Hacker News new | ask | show | jobs
by tannerj 4118 days ago
So let me ask a question. What should I use when I do need a schemaless database? Is NoSQL never the answer? I've got a project that needs to allow clients to create registration forms for different events that my company hosts. A lot of the registration data will have a defined shema ex: name, email, address. I feel like that stuff should go in a RDMS, but all the event specific stuff needs to be schemaless. I know I can do custom key/value tables in a RDMS, but that doesn't feel right either. Is MongoDB useless as a database, or are people being bitten for thinking it's a silver bullet and throwing it at every problem?
6 comments

Riak is amazing and actually scales. But I would only use Riak for high-volume data storage (similar to S3).

FoundationDB looks great, I haven't used it yet but they appear to have their heads on right.

PostgreSQL, the newer versions, have indexable BJSON data types so you can get the same exact behavior from Postgres as you do from Mongo but with a true RDBMS along with it, a dependable storage engine, etc...

Postgres is harder to scale horizontally though - if you have really high-volume data writes, you should be using something else for that.

I typically use PostgreSQL for all of my highly "structured" data and Riak for high-volume and "flatter" data (Postgres also often serves as an index into those objects).

Awesome, Thanks for the reply. My use cause is barely out of the "toy app" range. We only do a handful of events each year and they only draw around 100 attendants. We're talking a very small amount of data. When you do the PostgreSQL and Riak combo is it ever on the same/related dataset. What are you using at the application layer? I'm building this in rails and I feel like it would be better to store the structured fields in MySQL and the variant data in something NoSQL. But I haven't read much into using active record with two different persistence layers.
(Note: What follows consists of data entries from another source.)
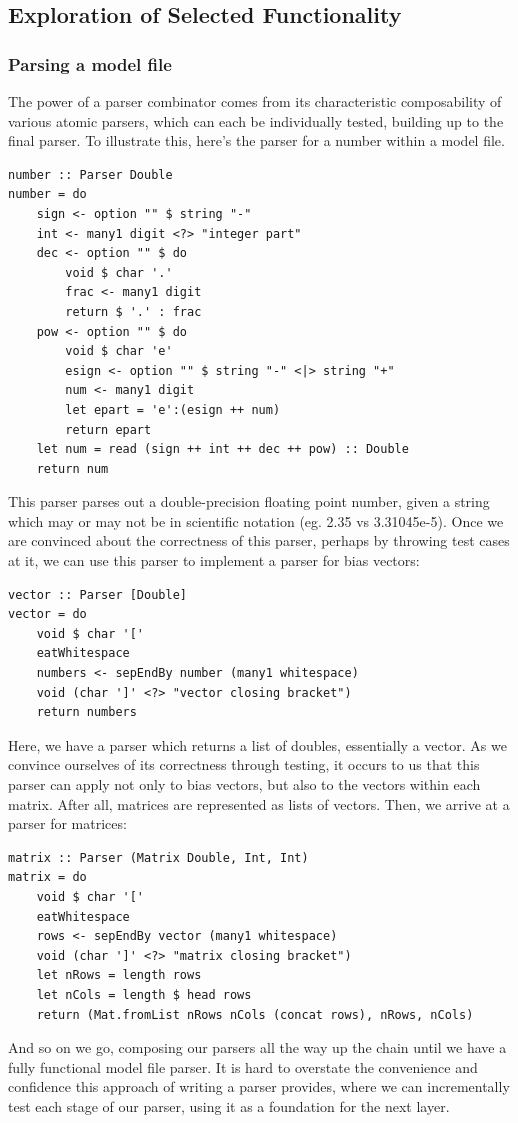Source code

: \documentclass[12pt]{article}
\begin{document}
\subsection{Exploration of Selected Functionality}
\subsubsection{Parsing a model file}
The power of a parser combinator comes from its characteristic composability of various atomic parsers, which can each be individually tested, building up to the final parser. To illustrate this, here's the parser for a number within a model file.
\begin{lstlisting}
number :: Parser Double
number = do
	sign <- option "" $ string "-"
	int <- many1 digit <?> "integer part"
	dec <- option "" $ do
		void $ char '.'
		frac <- many1 digit
		return $ '.' : frac
	pow <- option "" $ do
		void $ char 'e'
		esign <- option "" $ string "-" <|> string "+"
		num <- many1 digit
		let epart = 'e':(esign ++ num)
		return epart
	let num = read (sign ++ int ++ dec ++ pow) :: Double
	return num	
\end{lstlisting}
This parser parses out a double-precision floating point number, given a string which may or may not be in scientific notation (eg. 2.35 vs 3.31045e-5). Once we are convinced about the correctness of this parser, perhaps by throwing test cases at it, we can use this parser to implement a parser for bias vectors:
\begin{lstlisting}
vector :: Parser [Double]
vector = do
	void $ char '['
	eatWhitespace
	numbers <- sepEndBy number (many1 whitespace)
	void (char ']' <?> "vector closing bracket")
	return numbers
\end{lstlisting}
Here, we have a parser which returns a list of doubles, essentially a vector. As we convince ourselves of its correctness through testing, it occurs to us that this parser can apply not only to bias vectors, but also to the vectors within each matrix. After all, matrices are represented as lists of vectors. Then, we arrive at a parser for matrices:
\begin{lstlisting}
matrix :: Parser (Matrix Double, Int, Int)
matrix = do
	void $ char '['
	eatWhitespace
	rows <- sepEndBy vector (many1 whitespace)
	void (char ']' <?> "matrix closing bracket")
	let nRows = length rows
	let nCols = length $ head rows
	return (Mat.fromList nRows nCols (concat rows), nRows, nCols)
\end{lstlisting}
And so on we go, composing our parsers all the way up the chain until we have a fully functional model file parser. It is hard to overstate the convenience and confidence this approach of writing a parser provides, where we can incrementally test each stage of our parser, using it as a foundation for the next layer.
\end{document}
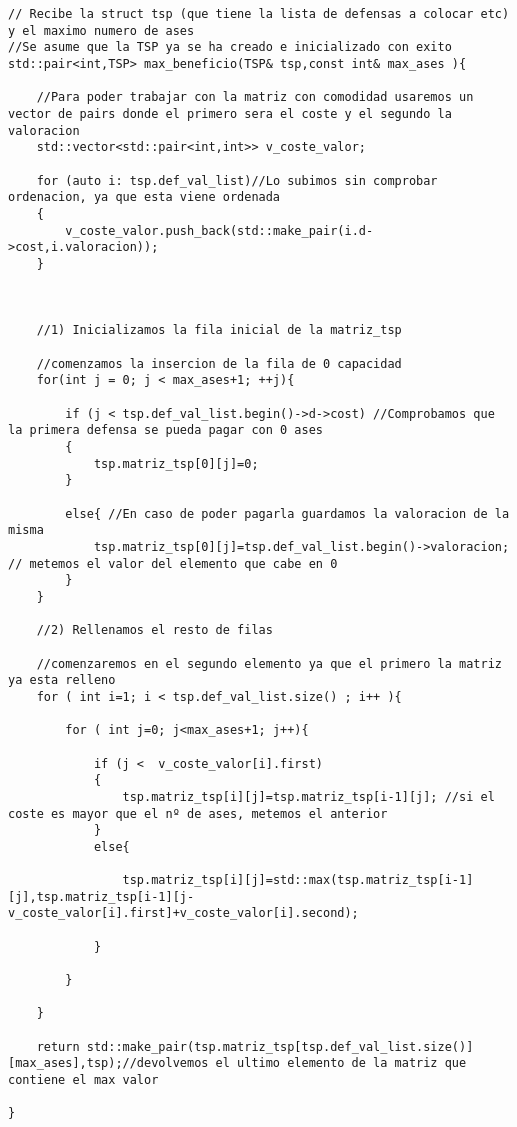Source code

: \begin{lstlisting}
// Recibe la struct tsp (que tiene la lista de defensas a colocar etc) y el maximo numero de ases
//Se asume que la TSP ya se ha creado e inicializado con exito
std::pair<int,TSP> max_beneficio(TSP& tsp,const int& max_ases ){
    
    //Para poder trabajar con la matriz con comodidad usaremos un vector de pairs donde el primero sera el coste y el segundo la valoracion
    std::vector<std::pair<int,int>> v_coste_valor;

    for (auto i: tsp.def_val_list)//Lo subimos sin comprobar ordenacion, ya que esta viene ordenada
    {
        v_coste_valor.push_back(std::make_pair(i.d->cost,i.valoracion));    
    }
    


    //1) Inicializamos la fila inicial de la matriz_tsp

    //comenzamos la insercion de la fila de 0 capacidad
    for(int j = 0; j < max_ases+1; ++j){
        
        if (j < tsp.def_val_list.begin()->d->cost) //Comprobamos que la primera defensa se pueda pagar con 0 ases
        {
            tsp.matriz_tsp[0][j]=0;
        }
        
        else{ //En caso de poder pagarla guardamos la valoracion de la misma
            tsp.matriz_tsp[0][j]=tsp.def_val_list.begin()->valoracion; // metemos el valor del elemento que cabe en 0 
        }
    }
    
    //2) Rellenamos el resto de filas
    
    //comenzaremos en el segundo elemento ya que el primero la matriz ya esta relleno
    for ( int i=1; i < tsp.def_val_list.size() ; i++ ){

        for ( int j=0; j<max_ases+1; j++){
          
            if (j <  v_coste_valor[i].first)
            {
                tsp.matriz_tsp[i][j]=tsp.matriz_tsp[i-1][j]; //si el coste es mayor que el nº de ases, metemos el anterior  
            }
            else{
                
                tsp.matriz_tsp[i][j]=std::max(tsp.matriz_tsp[i-1][j],tsp.matriz_tsp[i-1][j-v_coste_valor[i].first]+v_coste_valor[i].second);
            
            }

        }
    
    }

    return std::make_pair(tsp.matriz_tsp[tsp.def_val_list.size()][max_ases],tsp);//devolvemos el ultimo elemento de la matriz que contiene el max valor

}

\end{lstlisting}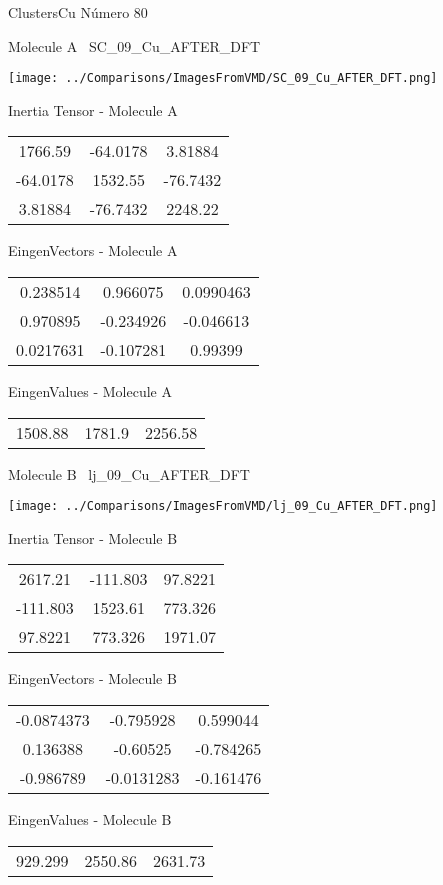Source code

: \vtab[-3cm]
\begin{center}
{\large ClustersCu \tab Número 80}
\end{center}
\begin{multicols}{2}
\begin{center}

Molecule A \
SC\_09\_Cu\_AFTER\_DFT

\texttt{[image: ../Comparisons/ImagesFromVMD/SC\_09\_Cu\_AFTER\_DFT.png]}

Inertia Tensor - Molecule A \\
\begin{tabular}{|c c c|}
1766.59	 & 	-64.0178	 & 	3.81884	 \\
-64.0178	 & 	1532.55	 & 	-76.7432	 \\
3.81884	 & 	-76.7432	 & 	2248.22
\end{tabular}

\vtab
 EingenVectors - Molecule A     \\
\begin{tabular}{|c c c|}
0.238514	 & 	0.966075	 & 	0.0990463	 \\
0.970895	 & 	-0.234926	 & 	-0.046613	 \\
0.0217631	 & 	-0.107281	 & 	0.99399
\end{tabular}

\vtab
 EingenValues - Molecule A     \\
\begin{tabular}{|c c c|}
1508.88	 & 	1781.9	 & 	2256.58	 \\
\end{tabular}
\columnbreak

Molecule B \
lj\_09\_Cu\_AFTER\_DFT

\texttt{[image: ../Comparisons/ImagesFromVMD/lj\_09\_Cu\_AFTER\_DFT.png]}

Inertia Tensor - Molecule B \\
\begin{tabular}{|c c c|}
2617.21	 & 	-111.803	 & 	97.8221	 \\
-111.803	 & 	1523.61	 & 	773.326	 \\
97.8221	 & 	773.326	 & 	1971.07
\end{tabular}

\vtab
 EingenVectors - Molecule B     \\
\begin{tabular}{|c c c|}
-0.0874373	 & 	-0.795928	 & 	0.599044	 \\
0.136388	 & 	-0.60525	 & 	-0.784265	 \\
-0.986789	 & 	-0.0131283	 & 	-0.161476
\end{tabular}

\vtab
 EingenValues - Molecule B     \\
\begin{tabular}{|c c c|}
929.299	 & 	2550.86	 & 	2631.73	 \\
\end{tabular}

\end{center}
\end{multicols}

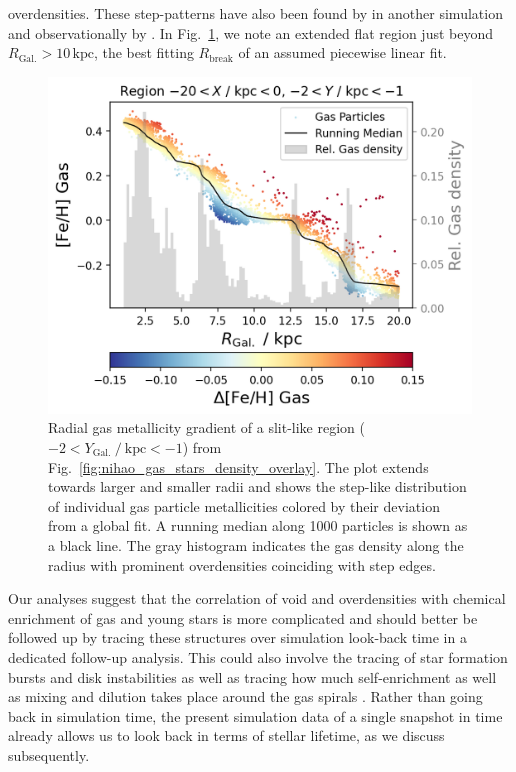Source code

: \documentclass[fleqn,usenatbib]{mnras}
\begin{document}
overdensities. These step-patterns have also been found by \citet{Grand2015} in another simulation and observationally by \citet{Ho2017c}. In Fig.~\ref{fig:region_r_feh_gas_density}, we note an extended flat region just beyond $R_\mathrm{Gal.} > 10\,\mathrm{kpc}$, the best fitting $R_\mathrm{break}$ of an assumed piecewise linear fit.

\begin{figure}
    \centering
    \includegraphics[width=\columnwidth]{figures/region_r_feh_gas_density.png}
    \caption{Radial gas metallicity gradient of a slit-like region ($-2 < Y_\mathrm{Gal.}~/~\mathrm{kpc} < -1$) from Fig.~\ref{fig:nihao_gas_stars_density_overlay}. The plot extends towards larger and smaller radii and shows the step-like distribution of individual gas particle metallicities colored by their deviation from a global fit. A running median along 1000 particles is shown as a black line. The gray histogram indicates the gas density along the radius with prominent overdensities coinciding with step edges.}
    \label{fig:region_r_feh_gas_density}
\end{figure}

Our analyses suggest that the correlation of void and overdensities with chemical enrichment of gas and young stars is more complicated and should better be followed up by tracing these structures over simulation look-back time in a dedicated follow-up analysis. This could also involve the tracing of star formation bursts and disk instabilities \citep{Sanchez2014, SanchezBlazquez2014, Ho2015} as well as tracing how much self-enrichment as well as mixing and dilution takes place around the gas spirals \citep{Ho2017c}. Rather than going back in simulation time, the present simulation data of a single snapshot in time already allows us to look back in terms of stellar lifetime, as we discuss subsequently.
\end{document}
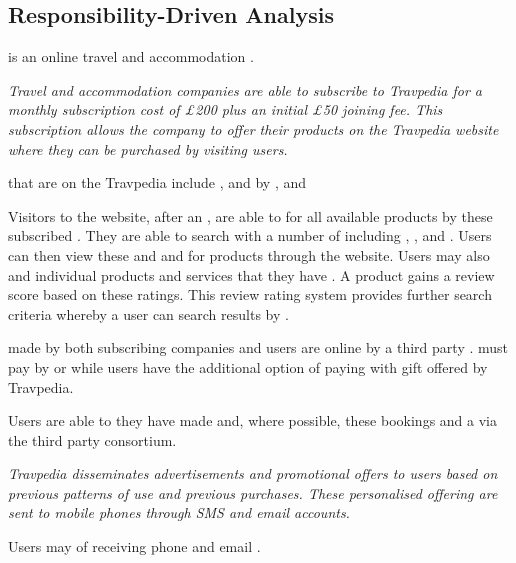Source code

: \subsection{Responsibility-Driven Analysis }

 is an online travel and accommodation .

\emph{Travel and accommodation companies are able to subscribe to Travpedia for
a monthly subscription cost of £200 plus an initial £50 joining fee. This
subscription allows the company to offer their products on the Travpedia
website where they can be purchased by visiting users.}

 that are  on the Travpedia 
include ,  and  by
,  and 

Visitors to the website, after  an , are able
to  for all available products  by these
subscribed . They are able to search with a number of
 including , ,
 and . Users can then view these  and  and  for products through the website.
Users may also  and  individual products and services
that they have . A product gains a review score based on
these ratings. This review rating system provides further search criteria
whereby a user can  search results by .

 made by both subscribing companies and users are
 online by a third party .
 must pay by  or  while
users have the additional option of paying with gift  offered
by Travpedia.

Users are able to  they have made and, where
possible,  these bookings and  a 
via the third party consortium.

\emph{Travpedia disseminates advertisements and promotional offers to users
based on previous patterns of use and previous purchases.  These personalised
offering are sent to mobile phones through SMS and email accounts.}

Users may  of receiving phone and email .
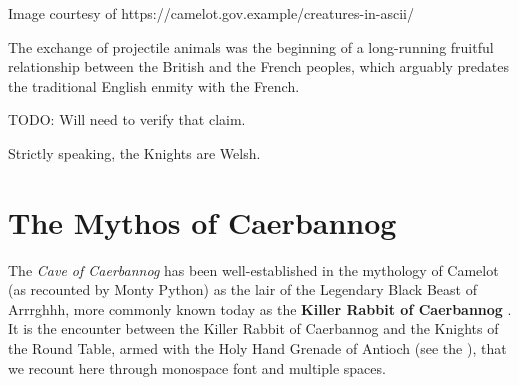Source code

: \documentclass{metanorma}
\begin{document}



\begin{note}
  Image courtesy of
  {https://camelot.gov.example/creatures-in-ascii/}
\end{note}




The exchange of projectile animals was the beginning of a
long-running fruitful relationship between the British and the
French peoples, which
arguably predates the traditional English enmity with the
French.

\begin{reviewernote}
  TODO: Will need to verify that claim.
\end{reviewernote}

\begin{reviewernote}
  Strictly speaking, the Knights are Welsh.
\end{reviewernote}

\begin{comment}
This document, as it turns out, has a profusion of XML comments.

As expected, they are ignored in any rendering of the document.
\end{comment}



\section{The Mythos of Caerbannog}
\label{caerbannog}


The \textit{Cave of Caerbannog} has been well-established in the mythology
of Camelot (as recounted by Monty Python) as the lair of the
Legendary Black Beast of Arrrghhh, more commonly known today as the
\textbf{Killer Rabbit of Caerbannog} .
It is the encounter between the Killer Rabbit of Caerbannog and the
Knights of the Round Table, armed with the Holy Hand Grenade of
Antioch (see the ), that we
recount here through monospace font and multiple spaces.
\end{document}
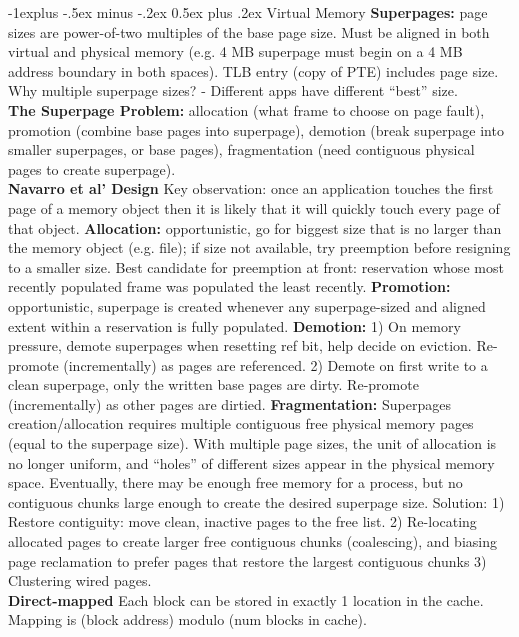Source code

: \documentclass[9pt,landscape]{article}
\makeatletter
\renewcommand{\subsection}{\@startsection{subsection}{2}{0mm}%
                                {-1explus -.5ex minus -.2ex}%
                                {0.5ex plus .2ex}%
                                {\normalfont\normalsize\bfseries}}
\makeatother
\begin{document}
\begin{multicols}{3}
\subsection{Virtual Memory}
{\bf Superpages:} page sizes are power-of-two multiples of the base page size.
Must be aligned in both virtual and physical memory (e.g. 4 MB superpage must begin on a 4 MB address boundary in both spaces).
TLB entry (copy of PTE) includes page size.
Why multiple superpage sizes? - Different apps have different “best” size.\\
{\bf The Superpage Problem:} allocation (what frame to choose on page fault), promotion (combine base pages into superpage), demotion (break superpage into smaller superpages, or base pages), fragmentation (need contiguous physical pages to create superpage).\\
{\bf Navarro et al' Design}
Key observation: once an application touches the first page of a memory object then it is likely that it will quickly touch every page of that object.
{\bf Allocation:} opportunistic, go for biggest size that is no larger than the memory object (e.g. file); if size not available, try preemption before resigning to a smaller size. Best candidate for preemption at front: reservation whose most recently populated frame was populated the least recently.
{\bf Promotion:} opportunistic, superpage is created whenever any superpage-sized and aligned extent within a reservation is fully populated.
{\bf Demotion:} 1) On memory pressure, demote superpages when resetting ref bit, help decide on eviction. Re-promote (incrementally) as pages are referenced. 2) Demote on first write to a clean superpage, only the written base pages are dirty. Re-promote (incrementally) as other pages are dirtied.
{\bf Fragmentation:} Superpages creation/allocation requires multiple contiguous free physical memory pages (equal to the superpage size). With multiple page sizes, the unit of allocation is no longer uniform, and “holes” of different sizes appear in the physical memory space. Eventually, there may be enough free memory for a process, but no contiguous chunks large enough to create the desired superpage size. Solution: 1) Restore contiguity: move clean, inactive pages to the free list. 2) Re-locating allocated pages to create larger free contiguous chunks (coalescing), and biasing page reclamation to prefer pages that restore the largest contiguous chunks 3) Clustering wired pages.\\
{\bf Direct-mapped} Each block can be stored in exactly 1 location in the cache. Mapping is (block address) modulo (num blocks in cache).

\end{multicols}
\end{document}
That's interesting about PostgreSQL with indexable BJSON. I've only ever used MySQL, I really need to check out Postgres.
It's easier to go from something more highly structured to something looser. Start with a relational db and let it grow then pay attention to what data gives you the most scale pain and try to move that out to Riak / Cassandra / etc...

Don't prematurely scale, just pay attention to your metrics, scale vertically first, then tackle the very specific pain points.

The addition of the json type to databases like Postgres has significantly limited the usefulness of JSON-datastores like MongoDB for me. It used to be that if you had to store truly schema-less information, and wanted to be able to query it, you needed Mongo. Now, Postgres can do that inside of an otherwise structured table.

That said, there are applications for other less-structured datastores like Redis. When you need to store data with an expiration quickly, and use common datastructures like sets, Redis can be fantastic.

Mongo is rarely the answer for high performance, high transaction systems. I use it quite happily to prototype applications due to it's very low boilerplate overhead.

If you need schema-less data storage in a "real" database, use PostgreSQL's JSON type.

http://clarkdave.net/2013/06/what-can-you-do-with-postgresql...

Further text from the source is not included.